Available records:
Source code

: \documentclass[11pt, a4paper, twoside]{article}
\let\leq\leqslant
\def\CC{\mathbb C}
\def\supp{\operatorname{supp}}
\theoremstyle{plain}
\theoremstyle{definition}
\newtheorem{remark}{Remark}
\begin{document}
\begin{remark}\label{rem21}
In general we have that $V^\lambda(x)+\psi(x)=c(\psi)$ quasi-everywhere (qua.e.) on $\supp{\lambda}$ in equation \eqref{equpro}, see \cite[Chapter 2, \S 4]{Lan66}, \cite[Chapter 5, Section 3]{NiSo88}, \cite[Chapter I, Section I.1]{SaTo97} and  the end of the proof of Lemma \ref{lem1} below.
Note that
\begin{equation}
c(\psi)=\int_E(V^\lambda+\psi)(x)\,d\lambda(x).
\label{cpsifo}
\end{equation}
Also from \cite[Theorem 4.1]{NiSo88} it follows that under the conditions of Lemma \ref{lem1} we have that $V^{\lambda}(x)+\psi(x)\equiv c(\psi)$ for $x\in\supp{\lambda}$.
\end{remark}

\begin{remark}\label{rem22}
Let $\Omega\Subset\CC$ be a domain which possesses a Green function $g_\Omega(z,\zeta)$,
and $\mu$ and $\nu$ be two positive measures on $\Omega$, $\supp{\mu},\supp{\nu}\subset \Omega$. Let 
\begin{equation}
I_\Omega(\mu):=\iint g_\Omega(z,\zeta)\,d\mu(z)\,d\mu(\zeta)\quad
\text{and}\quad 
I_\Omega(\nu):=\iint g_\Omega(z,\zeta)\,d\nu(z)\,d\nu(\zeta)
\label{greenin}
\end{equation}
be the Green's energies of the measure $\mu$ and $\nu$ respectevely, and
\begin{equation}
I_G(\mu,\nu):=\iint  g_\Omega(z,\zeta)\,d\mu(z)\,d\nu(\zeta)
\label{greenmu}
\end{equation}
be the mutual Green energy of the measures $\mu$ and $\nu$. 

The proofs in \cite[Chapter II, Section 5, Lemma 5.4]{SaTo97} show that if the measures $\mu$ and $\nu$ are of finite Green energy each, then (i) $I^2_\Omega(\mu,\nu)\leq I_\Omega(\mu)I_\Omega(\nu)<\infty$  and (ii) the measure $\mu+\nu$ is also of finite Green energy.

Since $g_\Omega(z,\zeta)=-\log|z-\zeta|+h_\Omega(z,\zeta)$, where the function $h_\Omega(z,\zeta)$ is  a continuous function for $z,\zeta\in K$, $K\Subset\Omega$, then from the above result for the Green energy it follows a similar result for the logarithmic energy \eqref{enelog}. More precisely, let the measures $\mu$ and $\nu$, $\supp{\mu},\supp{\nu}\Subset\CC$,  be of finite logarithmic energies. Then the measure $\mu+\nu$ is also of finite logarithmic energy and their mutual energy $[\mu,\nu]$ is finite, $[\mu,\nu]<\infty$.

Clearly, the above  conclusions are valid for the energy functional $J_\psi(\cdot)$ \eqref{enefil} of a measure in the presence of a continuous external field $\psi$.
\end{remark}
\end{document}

Task brief:
Your answer should be an exact transcription of the data above.

Task answer:
Source code

: \documentclass[11pt, a4paper, twoside]{article}
\let\leq\leqslant
\def\CC{\mathbb C}
\def\supp{\operatorname{supp}}
\theoremstyle{plain}
\theoremstyle{definition}
\newtheorem{remark}{Remark}
\begin{document}
\begin{remark}\label{rem21}
In general we have that $V^\lambda(x)+\psi(x)=c(\psi)$ quasi-everywhere (qua.e.) on $\supp{\lambda}$ in equation \eqref{equpro}, see \cite[Chapter 2, \S 4]{Lan66}, \cite[Chapter 5, Section 3]{NiSo88}, \cite[Chapter I, Section I.1]{SaTo97} and  the end of the proof of Lemma \ref{lem1} below.
Note that
\begin{equation}
c(\psi)=\int_E(V^\lambda+\psi)(x)\,d\lambda(x).
\label{cpsifo}
\end{equation}
Also from \cite[Theorem 4.1]{NiSo88} it follows that under the conditions of Lemma \ref{lem1} we have that $V^{\lambda}(x)+\psi(x)\equiv c(\psi)$ for $x\in\supp{\lambda}$.
\end{remark}

\begin{remark}\label{rem22}
Let $\Omega\Subset\CC$ be a domain which possesses a Green function $g_\Omega(z,\zeta)$,
and $\mu$ and $\nu$ be two positive measures on $\Omega$, $\supp{\mu},\supp{\nu}\subset \Omega$. Let 
\begin{equation}
I_\Omega(\mu):=\iint g_\Omega(z,\zeta)\,d\mu(z)\,d\mu(\zeta)\quad
\text{and}\quad 
I_\Omega(\nu):=\iint g_\Omega(z,\zeta)\,d\nu(z)\,d\nu(\zeta)
\label{greenin}
\end{equation}
be the Green's energies of the measure $\mu$ and $\nu$ respectevely, and
\begin{equation}
I_G(\mu,\nu):=\iint  g_\Omega(z,\zeta)\,d\mu(z)\,d\nu(\zeta)
\label{greenmu}
\end{equation}
be the mutual Green energy of the measures $\mu$ and $\nu$. 

The proofs in \cite[Chapter II, Section 5, Lemma 5.4]{SaTo97} show that if the measures $\mu$ and $\nu$ are of finite Green energy each, then (i) $I^2_\Omega(\mu,\nu)\leq I_\Omega(\mu)I_\Omega(\nu)<\infty$  and (ii) the measure $\mu+\nu$ is also of finite Green energy.

Since $g_\Omega(z,\zeta)=-\log|z-\zeta|+h_\Omega(z,\zeta)$, where the function $h_\Omega(z,\zeta)$ is  a continuous function for $z,\zeta\in K$, $K\Subset\Omega$, then from the above result for the Green energy it follows a similar result for the logarithmic energy \eqref{enelog}. More precisely, let the measures $\mu$ and $\nu$, $\supp{\mu},\supp{\nu}\Subset\CC$,  be of finite logarithmic energies. Then the measure $\mu+\nu$ is also of finite logarithmic energy and their mutual energy $[\mu,\nu]$ is finite, $[\mu,\nu]<\infty$.

Clearly, the above  conclusions are valid for the energy functional $J_\psi(\cdot)$ \eqref{enefil} of a measure in the presence of a continuous external field $\psi$.
\end{remark}
\end{document}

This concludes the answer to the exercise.